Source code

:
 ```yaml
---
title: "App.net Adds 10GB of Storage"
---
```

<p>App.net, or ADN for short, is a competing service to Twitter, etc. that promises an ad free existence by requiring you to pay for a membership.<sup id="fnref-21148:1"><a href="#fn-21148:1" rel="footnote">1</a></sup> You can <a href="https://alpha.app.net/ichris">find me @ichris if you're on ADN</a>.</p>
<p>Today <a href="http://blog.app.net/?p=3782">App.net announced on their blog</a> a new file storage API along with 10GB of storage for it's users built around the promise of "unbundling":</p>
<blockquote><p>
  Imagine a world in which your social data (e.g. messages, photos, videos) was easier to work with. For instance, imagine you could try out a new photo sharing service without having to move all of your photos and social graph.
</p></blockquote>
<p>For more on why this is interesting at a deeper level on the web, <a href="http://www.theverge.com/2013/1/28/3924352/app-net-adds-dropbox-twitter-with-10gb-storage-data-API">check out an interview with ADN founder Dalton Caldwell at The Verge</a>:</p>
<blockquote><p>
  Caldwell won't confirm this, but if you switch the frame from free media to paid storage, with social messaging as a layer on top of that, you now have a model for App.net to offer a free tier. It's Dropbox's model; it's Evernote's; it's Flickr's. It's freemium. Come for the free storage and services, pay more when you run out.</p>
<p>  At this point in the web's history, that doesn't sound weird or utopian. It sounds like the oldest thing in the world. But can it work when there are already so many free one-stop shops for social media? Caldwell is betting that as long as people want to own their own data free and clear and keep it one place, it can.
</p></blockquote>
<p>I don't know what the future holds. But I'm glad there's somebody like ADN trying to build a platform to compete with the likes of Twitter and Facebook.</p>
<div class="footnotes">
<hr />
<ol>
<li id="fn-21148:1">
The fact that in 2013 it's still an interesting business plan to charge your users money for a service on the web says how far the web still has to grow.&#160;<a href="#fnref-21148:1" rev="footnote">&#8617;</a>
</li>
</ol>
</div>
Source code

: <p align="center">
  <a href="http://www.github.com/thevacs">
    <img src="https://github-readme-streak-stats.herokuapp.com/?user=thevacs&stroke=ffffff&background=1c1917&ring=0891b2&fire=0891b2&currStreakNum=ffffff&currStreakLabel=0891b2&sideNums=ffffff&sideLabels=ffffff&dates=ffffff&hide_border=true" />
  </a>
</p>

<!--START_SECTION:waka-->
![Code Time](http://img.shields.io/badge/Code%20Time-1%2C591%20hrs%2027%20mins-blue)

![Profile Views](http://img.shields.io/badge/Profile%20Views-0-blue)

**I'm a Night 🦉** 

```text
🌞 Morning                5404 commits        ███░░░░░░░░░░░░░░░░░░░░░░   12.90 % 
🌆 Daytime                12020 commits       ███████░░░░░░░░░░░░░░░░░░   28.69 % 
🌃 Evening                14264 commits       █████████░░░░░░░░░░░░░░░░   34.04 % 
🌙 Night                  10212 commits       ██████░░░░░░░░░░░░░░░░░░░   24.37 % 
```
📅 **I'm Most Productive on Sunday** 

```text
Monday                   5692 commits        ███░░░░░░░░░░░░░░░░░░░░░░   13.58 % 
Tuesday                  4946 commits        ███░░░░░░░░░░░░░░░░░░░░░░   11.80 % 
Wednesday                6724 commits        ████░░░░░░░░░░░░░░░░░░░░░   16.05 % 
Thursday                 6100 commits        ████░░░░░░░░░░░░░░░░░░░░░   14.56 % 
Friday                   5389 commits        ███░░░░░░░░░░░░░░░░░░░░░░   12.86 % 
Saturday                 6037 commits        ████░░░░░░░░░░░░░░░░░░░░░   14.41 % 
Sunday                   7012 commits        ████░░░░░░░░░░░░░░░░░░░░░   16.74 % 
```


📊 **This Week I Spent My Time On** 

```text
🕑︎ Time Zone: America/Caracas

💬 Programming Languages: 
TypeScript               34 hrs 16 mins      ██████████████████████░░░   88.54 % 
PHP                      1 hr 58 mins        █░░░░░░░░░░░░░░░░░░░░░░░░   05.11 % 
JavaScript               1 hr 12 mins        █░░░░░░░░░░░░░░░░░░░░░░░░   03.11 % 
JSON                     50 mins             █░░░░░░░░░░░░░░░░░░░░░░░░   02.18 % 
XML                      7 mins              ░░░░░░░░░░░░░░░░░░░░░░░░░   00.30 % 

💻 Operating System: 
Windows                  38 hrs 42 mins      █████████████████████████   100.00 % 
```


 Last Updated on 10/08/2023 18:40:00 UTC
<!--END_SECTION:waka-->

··········

**Requirement:** Whenever a line in the records contains the word "badge", copy that line.

**Output below:**
![Code Time](http://img.shields.io/badge/Code%20Time-1%2C591%20hrs%2027%20mins-blue)
![Profile Views](http://img.shields.io/badge/Profile%20Views-0-blue)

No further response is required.